-- TASK DATA --
<<<<

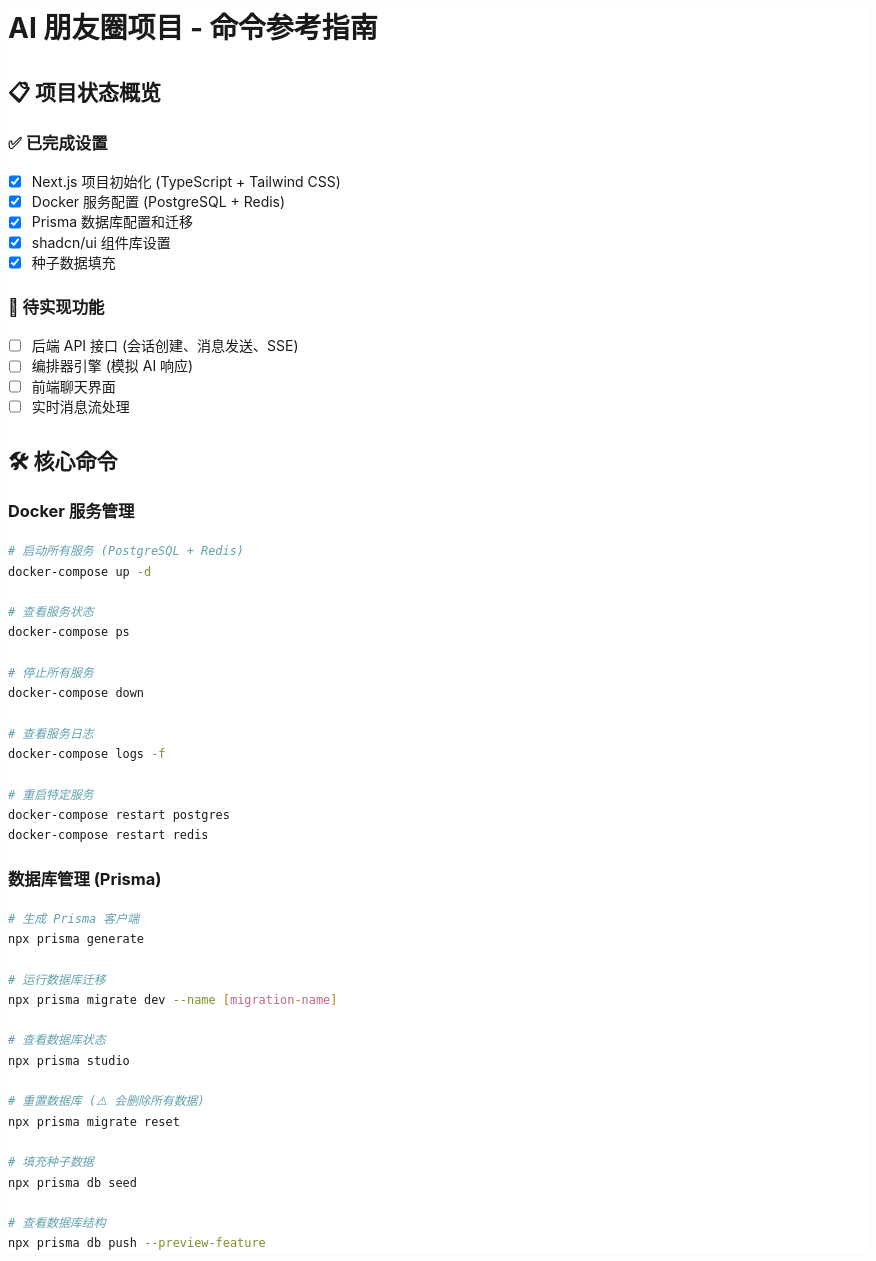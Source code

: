# AI 朋友圈项目 - 命令参考指南

## 📋 项目状态概览

### ✅ 已完成设置
- [x] Next.js 项目初始化 (TypeScript + Tailwind CSS)
- [x] Docker 服务配置 (PostgreSQL + Redis)
- [x] Prisma 数据库配置和迁移
- [x] shadcn/ui 组件库设置
- [x] 种子数据填充

### 🚧 待实现功能
- [ ] 后端 API 接口 (会话创建、消息发送、SSE)
- [ ] 编排器引擎 (模拟 AI 响应)
- [ ] 前端聊天界面
- [ ] 实时消息流处理

## 🛠️ 核心命令

### Docker 服务管理
```bash
# 启动所有服务 (PostgreSQL + Redis)
docker-compose up -d

# 查看服务状态
docker-compose ps

# 停止所有服务
docker-compose down

# 查看服务日志
docker-compose logs -f

# 重启特定服务
docker-compose restart postgres
docker-compose restart redis
```

### 数据库管理 (Prisma)
```bash
# 生成 Prisma 客户端
npx prisma generate

# 运行数据库迁移
npx prisma migrate dev --name [migration-name]

# 查看数据库状态
npx prisma studio

# 重置数据库 (⚠️ 会删除所有数据)
npx prisma migrate reset

# 填充种子数据
npx prisma db seed

# 查看数据库结构
npx prisma db push --preview-feature
```
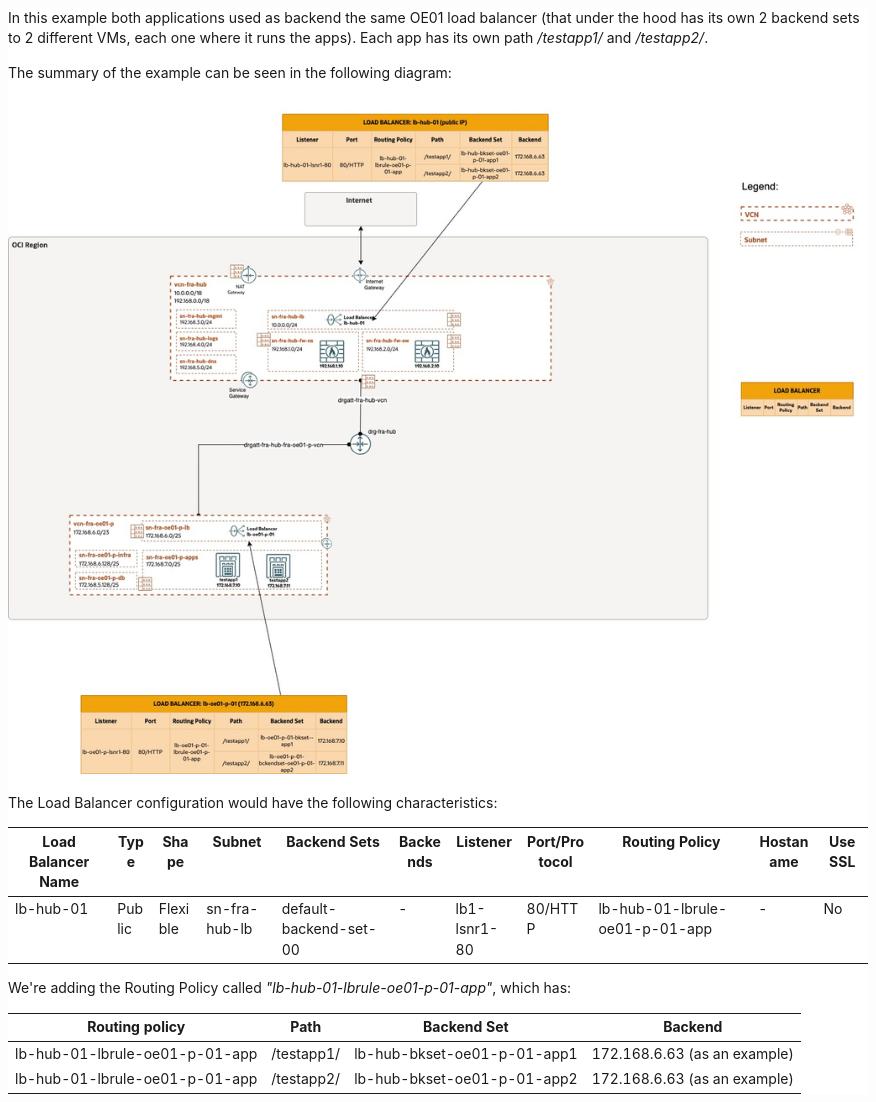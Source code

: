 In this example both applications used as backend the same OE01 load balancer (that under the hood has its own 2 backend sets to 2 different VMs, each one where it runs the apps). Each app has its own path */testapp1/* and */testapp2/*.

The summary of the example can be seen in the following diagram:

![Diagram](../diagrams/OCI_Open_LZ-OPS%20-%20SharedInfrastructure_Network_POST.OP01.05.jpg)

The Load Balancer configuration would have the following characteristics:

| Load Balancer Name | Type | Shape | Subnet | Backend Sets | Backends | Listener | Port/Protocol | Routing Policy | Hostaname | Use SSL |
|---|---|---|---|---|---|---|---|---|---|---|
| lb-hub-01 | Public | Flexible | sn-fra-hub-lb | default-backend-set-00 | - | lb1-lsnr1-80 | 80/HTTP | lb-hub-01-lbrule-oe01-p-01-app | - | No |

We're adding the Routing Policy called *"lb-hub-01-lbrule-oe01-p-01-app"*, which has:

| Routing policy | Path | Backend Set | Backend |
|---|---|---|---|
| lb-hub-01-lbrule-oe01-p-01-app | /testapp1/ | lb-hub-bkset-oe01-p-01-app1 | 172.168.6.63 (as an example) |
| lb-hub-01-lbrule-oe01-p-01-app | /testapp2/ | lb-hub-bkset-oe01-p-01-app2 | 172.168.6.63 (as an example) |
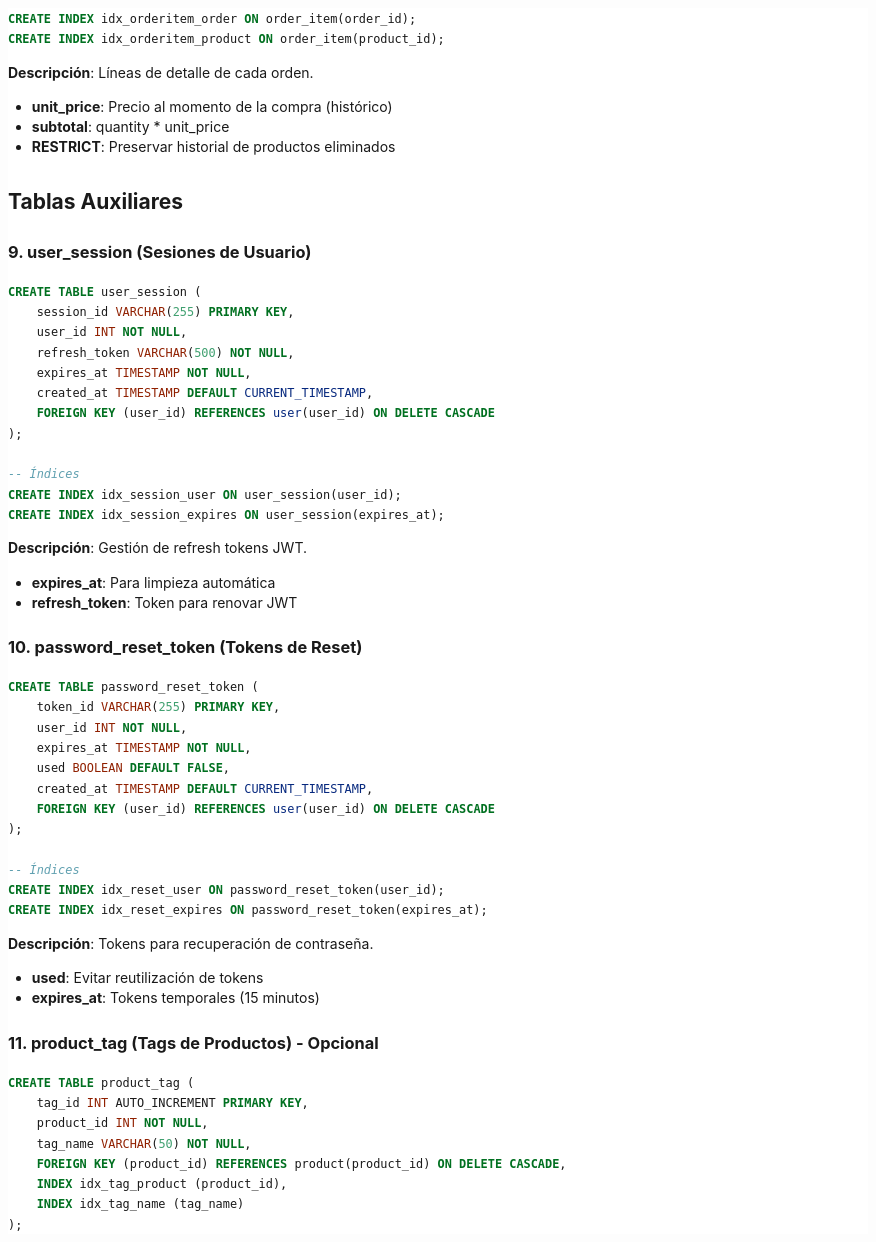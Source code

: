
 ```sql
CREATE INDEX idx_orderitem_order ON order_item(order_id);
CREATE INDEX idx_orderitem_product ON order_item(product_id);
```

**Descripción**: Líneas de detalle de cada orden.
- **unit_price**: Precio al momento de la compra (histórico)
- **subtotal**: quantity * unit_price
- **RESTRICT**: Preservar historial de productos eliminados

## Tablas Auxiliares

### 9. user_session (Sesiones de Usuario)
```sql
CREATE TABLE user_session (
    session_id VARCHAR(255) PRIMARY KEY,
    user_id INT NOT NULL,
    refresh_token VARCHAR(500) NOT NULL,
    expires_at TIMESTAMP NOT NULL,
    created_at TIMESTAMP DEFAULT CURRENT_TIMESTAMP,
    FOREIGN KEY (user_id) REFERENCES user(user_id) ON DELETE CASCADE
);

-- Índices
CREATE INDEX idx_session_user ON user_session(user_id);
CREATE INDEX idx_session_expires ON user_session(expires_at);
```

**Descripción**: Gestión de refresh tokens JWT.
- **expires_at**: Para limpieza automática
- **refresh_token**: Token para renovar JWT

### 10. password_reset_token (Tokens de Reset)
```sql
CREATE TABLE password_reset_token (
    token_id VARCHAR(255) PRIMARY KEY,
    user_id INT NOT NULL,
    expires_at TIMESTAMP NOT NULL,
    used BOOLEAN DEFAULT FALSE,
    created_at TIMESTAMP DEFAULT CURRENT_TIMESTAMP,
    FOREIGN KEY (user_id) REFERENCES user(user_id) ON DELETE CASCADE
);

-- Índices
CREATE INDEX idx_reset_user ON password_reset_token(user_id);
CREATE INDEX idx_reset_expires ON password_reset_token(expires_at);
```

**Descripción**: Tokens para recuperación de contraseña.
- **used**: Evitar reutilización de tokens
- **expires_at**: Tokens temporales (15 minutos)

### 11. product_tag (Tags de Productos) - Opcional
```sql
CREATE TABLE product_tag (
    tag_id INT AUTO_INCREMENT PRIMARY KEY,
    product_id INT NOT NULL,
    tag_name VARCHAR(50) NOT NULL,
    FOREIGN KEY (product_id) REFERENCES product(product_id) ON DELETE CASCADE,
    INDEX idx_tag_product (product_id),
    INDEX idx_tag_name (tag_name)
);
```
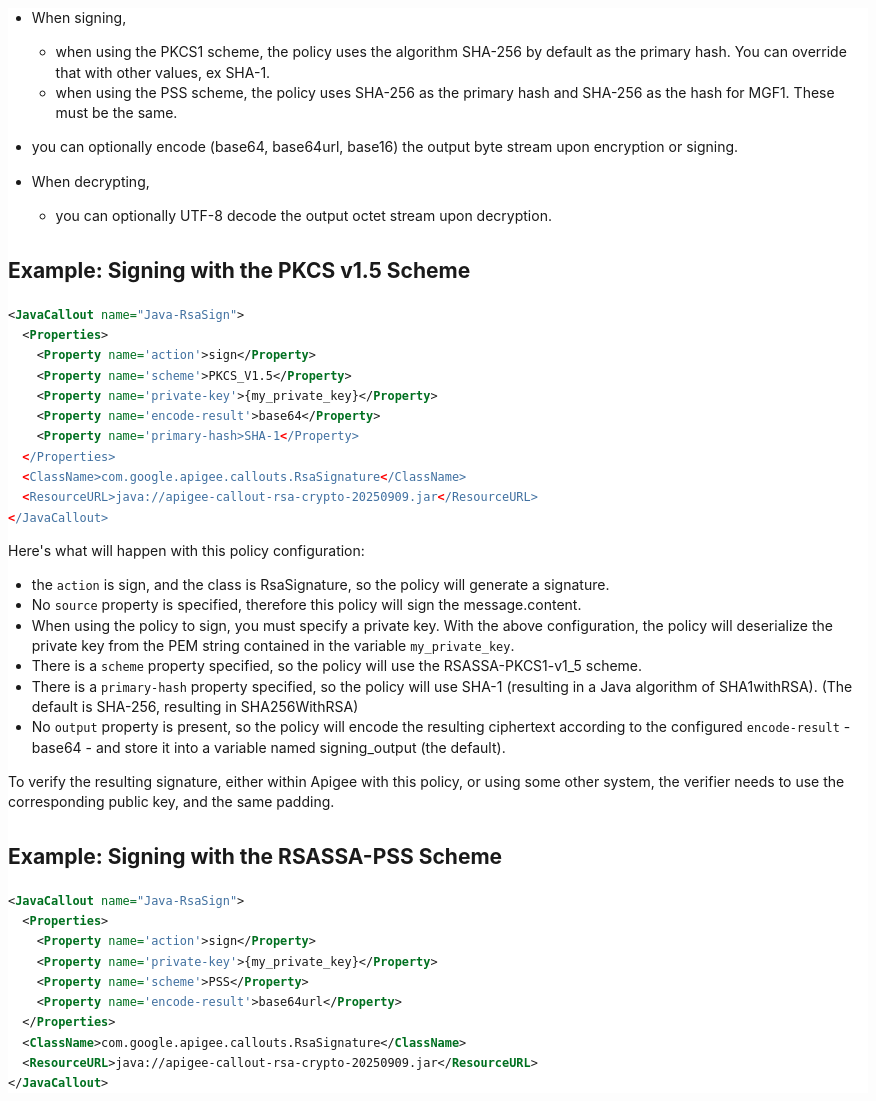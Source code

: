 - When signing,
  - when using the PKCS1 scheme, the policy uses the algorithm SHA-256 by default as the primary hash. You can override that with other values, ex SHA-1.
  - when using the PSS scheme, the policy uses SHA-256 as the primary hash and SHA-256 as the hash for MGF1. These must be the same.

- you can optionally encode (base64, base64url, base16) the output byte stream upon encryption or signing.

- When decrypting,
  - you can optionally UTF-8 decode the output octet stream upon decryption.


## Example: Signing with the PKCS v1.5 Scheme

  ```xml
  <JavaCallout name="Java-RsaSign">
    <Properties>
      <Property name='action'>sign</Property>
      <Property name='scheme'>PKCS_V1.5</Property>
      <Property name='private-key'>{my_private_key}</Property>
      <Property name='encode-result'>base64</Property>
      <Property name='primary-hash>SHA-1</Property>
    </Properties>
    <ClassName>com.google.apigee.callouts.RsaSignature</ClassName>
    <ResourceURL>java://apigee-callout-rsa-crypto-20250909.jar</ResourceURL>
  </JavaCallout>
  ```

Here's what will happen with this policy configuration:

* the `action` is sign, and the class is RsaSignature, so the policy will generate a signature.
* No `source` property is specified, therefore this policy will sign the message.content.
* When using the policy to sign, you must specify a private key. With the above configuration, the policy will deserialize the private key from the PEM string contained in the variable `my_private_key`.
* There is a `scheme` property specified, so the policy will use the RSASSA-PKCS1-v1_5 scheme.
* There is a `primary-hash` property specified, so the policy will use SHA-1 (resulting in a Java algorithm of SHA1withRSA). (The default is SHA-256, resulting in SHA256WithRSA)
* No `output` property is present, so the policy will encode the resulting ciphertext according to the configured `encode-result` - base64 - and store it into a variable named signing_output (the default).

To verify the resulting signature, either within Apigee with this policy, or
using some other system, the verifier needs to use the corresponding public
key, and the same padding.

## Example: Signing with the RSASSA-PSS Scheme

  ```xml
  <JavaCallout name="Java-RsaSign">
    <Properties>
      <Property name='action'>sign</Property>
      <Property name='private-key'>{my_private_key}</Property>
      <Property name='scheme'>PSS</Property>
      <Property name='encode-result'>base64url</Property>
    </Properties>
    <ClassName>com.google.apigee.callouts.RsaSignature</ClassName>
    <ResourceURL>java://apigee-callout-rsa-crypto-20250909.jar</ResourceURL>
  </JavaCallout>
  ```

>>>>

-- YOUR INSTRUCTIONS --
Repeat all the records above exactly, leaving out any pictures.

-- SOLUTION TO THE PROBLEM --
Source code

:# AI 朋友圈项目 - 命令参考指南

## 📋 项目状态概览

### ✅ 已完成设置
- [x] Next.js 项目初始化 (TypeScript + Tailwind CSS)
- [x] Docker 服务配置 (PostgreSQL + Redis)
- [x] Prisma 数据库配置和迁移
- [x] shadcn/ui 组件库设置
- [x] 种子数据填充

### 🚧 待实现功能
- [ ] 后端 API 接口 (会话创建、消息发送、SSE)
- [ ] 编排器引擎 (模拟 AI 响应)
- [ ] 前端聊天界面
- [ ] 实时消息流处理

## 🛠️ 核心命令

### Docker 服务管理
```bash
# 启动所有服务 (PostgreSQL + Redis)
docker-compose up -d

# 查看服务状态
docker-compose ps

# 停止所有服务
docker-compose down

# 查看服务日志
docker-compose logs -f

# 重启特定服务
docker-compose restart postgres
docker-compose restart redis
```

### 数据库管理 (Prisma)
```bash
# 生成 Prisma 客户端
npx prisma generate

# 运行数据库迁移
npx prisma migrate dev --name [migration-name]

# 查看数据库状态
npx prisma studio

# 重置数据库 (⚠️ 会删除所有数据)
npx prisma migrate reset

# 填充种子数据
npx prisma db seed

# 查看数据库结构
npx prisma db push --preview-feature
```
Source code

: In this example both applications used as backend the same OE01 load balancer (that under the hood has its own 2 backend sets to 2 different VMs, each one where it runs the apps). Each app has its own path */testapp1/* and */testapp2/*.

The summary of the example can be seen in the following diagram:

![Diagram](../diagrams/OCI_Open_LZ-OPS%20-%20SharedInfrastructure_Network_POST.OP01.05.jpg)

The Load Balancer configuration would have the following characteristics:

| Load Balancer Name | Type | Shape | Subnet | Backend Sets | Backends | Listener | Port/Protocol | Routing Policy | Hostaname | Use SSL |
|---|---|---|---|---|---|---|---|---|---|---|
| lb-hub-01 | Public | Flexible | sn-fra-hub-lb | default-backend-set-00 | - | lb1-lsnr1-80 | 80/HTTP | lb-hub-01-lbrule-oe01-p-01-app | - | No |

We're adding the Routing Policy called *"lb-hub-01-lbrule-oe01-p-01-app"*, which has:

| Routing policy | Path | Backend Set | Backend |
|---|---|---|---|
| lb-hub-01-lbrule-oe01-p-01-app | /testapp1/ | lb-hub-bkset-oe01-p-01-app1 | 172.168.6.63 (as an example) |
| lb-hub-01-lbrule-oe01-p-01-app | /testapp2/ | lb-hub-bkset-oe01-p-01-app2 | 172.168.6.63 (as an example) |
Source code

:
 ```sql
CREATE INDEX idx_orderitem_order ON order_item(order_id);
CREATE INDEX idx_orderitem_product ON order_item(product_id);
```

**Descripción**: Líneas de detalle de cada orden.
- **unit_price**: Precio al momento de la compra (histórico)
- **subtotal**: quantity * unit_price
- **RESTRICT**: Preservar historial de productos eliminados

## Tablas Auxiliares

### 9. user_session (Sesiones de Usuario)
```sql
CREATE TABLE user_session (
    session_id VARCHAR(255) PRIMARY KEY,
    user_id INT NOT NULL,
    refresh_token VARCHAR(500) NOT NULL,
    expires_at TIMESTAMP NOT NULL,
    created_at TIMESTAMP DEFAULT CURRENT_TIMESTAMP,
    FOREIGN KEY (user_id) REFERENCES user(user_id) ON DELETE CASCADE
);

-- Índices
CREATE INDEX idx_session_user ON user_session(user_id);
CREATE INDEX idx_session_expires ON user_session(expires_at);
```

**Descripción**: Gestión de refresh tokens JWT.
- **expires_at**: Para limpieza automática
- **refresh_token**: Token para renovar JWT

### 10. password_reset_token (Tokens de Reset)
```sql
CREATE TABLE password_reset_token (
    token_id VARCHAR(255) PRIMARY KEY,
    user_id INT NOT NULL,
    expires_at TIMESTAMP NOT NULL,
    used BOOLEAN DEFAULT FALSE,
    created_at TIMESTAMP DEFAULT CURRENT_TIMESTAMP,
    FOREIGN KEY (user_id) REFERENCES user(user_id) ON DELETE CASCADE
);

-- Índices
CREATE INDEX idx_reset_user ON password_reset_token(user_id);
CREATE INDEX idx_reset_expires ON password_reset_token(expires_at);
```

**Descripción**: Tokens para recuperación de contraseña.
- **used**: Evitar reutilización de tokens
- **expires_at**: Tokens temporales (15 minutos)

### 11. product_tag (Tags de Productos) - Opcional
```sql
CREATE TABLE product_tag (
    tag_id INT AUTO_INCREMENT PRIMARY KEY,
    product_id INT NOT NULL,
    tag_name VARCHAR(50) NOT NULL,
    FOREIGN KEY (product_id) REFERENCES product(product_id) ON DELETE CASCADE,
    INDEX idx_tag_product (product_id),
    INDEX idx_tag_name (tag_name)
);
```
Source code

: - When signing,
  - when using the PKCS1 scheme, the policy uses the algorithm SHA-256 by default as the primary hash. You can override that with other values, ex SHA-1.
  - when using the PSS scheme, the policy uses SHA-256 as the primary hash and SHA-256 as the hash for MGF1. These must be the same.

- you can optionally encode (base64, base64url, base16) the output byte stream upon encryption or signing.

- When decrypting,
  - you can optionally UTF-8 decode the output octet stream upon decryption.


## Example: Signing with the PKCS v1.5 Scheme

  ```xml
  <JavaCallout name="Java-RsaSign">
    <Properties>
      <Property name='action'>sign</Property>
      <Property name='scheme'>PKCS_V1.5</Property>
      <Property name='private-key'>{my_private_key}</Property>
      <Property name='encode-result'>base64</Property>
      <Property name='primary-hash>SHA-1</Property>
    </Properties>
    <ClassName>com.google.apigee.callouts.RsaSignature</ClassName>
    <ResourceURL>java://apigee-callout-rsa-crypto-20250909.jar</ResourceURL>
  </JavaCallout>
  ```

Here's what will happen with this policy configuration:

* the `action` is sign, and the class is RsaSignature, so the policy will generate a signature.
* No `source` property is specified, therefore this policy will sign the message.content.
* When using the policy to sign, you must specify a private key. With the above configuration, the policy will deserialize the private key from the PEM string contained in the variable `my_private_key`.
* There is a `scheme` property specified, so the policy will use the RSASSA-PKCS1-v1_5 scheme.
* There is a `primary-hash` property specified, so the policy will use SHA-1 (resulting in a Java algorithm of SHA1withRSA). (The default is SHA-256, resulting in SHA256WithRSA)
* No `output` property is present, so the policy will encode the resulting ciphertext according to the configured `encode-result` - base64 - and store it into a variable named signing_output (the default).

To verify the resulting signature, either within Apigee with this policy, or
using some other system, the verifier needs to use the corresponding public
key, and the same padding.

## Example: Signing with the RSASSA-PSS Scheme

  ```xml
  <JavaCallout name="Java-RsaSign">
    <Properties>
      <Property name='action'>sign</Property>
      <Property name='private-key'>{my_private_key}</Property>
      <Property name='scheme'>PSS</Property>
      <Property name='encode-result'>base64url</Property>
    </Properties>
    <ClassName>com.google.apigee.callouts.RsaSignature</ClassName>
    <ResourceURL>java://apigee-callout-rsa-crypto-20250909.jar</ResourceURL>
  </JavaCallout>
  ```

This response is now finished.